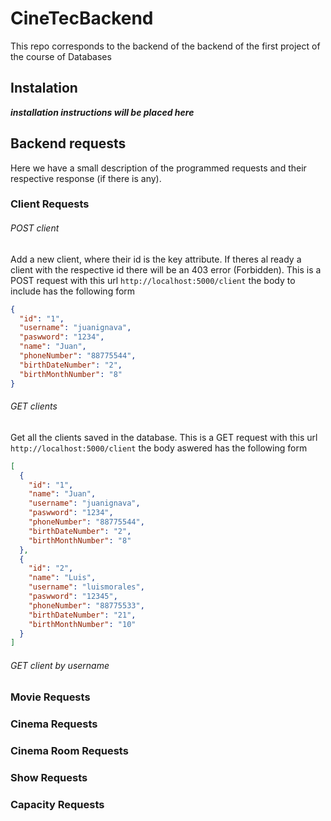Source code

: # CineTecBackend
This repo corresponds to the backend of the backend of the first project of the course of Databases

## Instalation

***installation instructions will be placed here***

## Backend requests

Here we have a small description of the programmed requests and their respective response (if there is any).

### Client Requests

###### POST client

Add a new client, where their id is the key attribute. If theres al ready a client with the respective id there will be an 403 error (Forbidden). This is a POST request with this url `http://localhost:5000/client` the body to include has the following form

```Json
{
  "id": "1",
  "username": "juanignava",
  "paswword": "1234",
  "name": "Juan",
  "phoneNumber": "88775544",
  "birthDateNumber": "2",
  "birthMonthNumber": "8"
}
```

###### GET clients

Get all the clients saved in the database. This is a GET request with this url `http://localhost:5000/client` the body aswered has the following form

```Json
[
  {
    "id": "1",
    "name": "Juan",
    "username": "juanignava",
    "paswword": "1234",
    "phoneNumber": "88775544",
    "birthDateNumber": "2",
    "birthMonthNumber": "8"
  },
  {
    "id": "2",
    "name": "Luis",
    "username": "luismorales",
    "paswword": "12345",
    "phoneNumber": "88775533",
    "birthDateNumber": "21",
    "birthMonthNumber": "10"
  }
]
```

###### GET client by username


### Movie Requests

### Cinema Requests

### Cinema Room Requests

### Show Requests

### Capacity Requests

Task instructions
Exactly as written, repeat the lines of the material above from the first through the line holding "###### POST client", with both ends in the copy and no pictures.

Finished task
Source code

: # CineTecBackend
This repo corresponds to the backend of the backend of the first project of the course of Databases

## Instalation

***installation instructions will be placed here***

## Backend requests

Here we have a small description of the programmed requests and their respective response (if there is any).

### Client Requests

###### POST client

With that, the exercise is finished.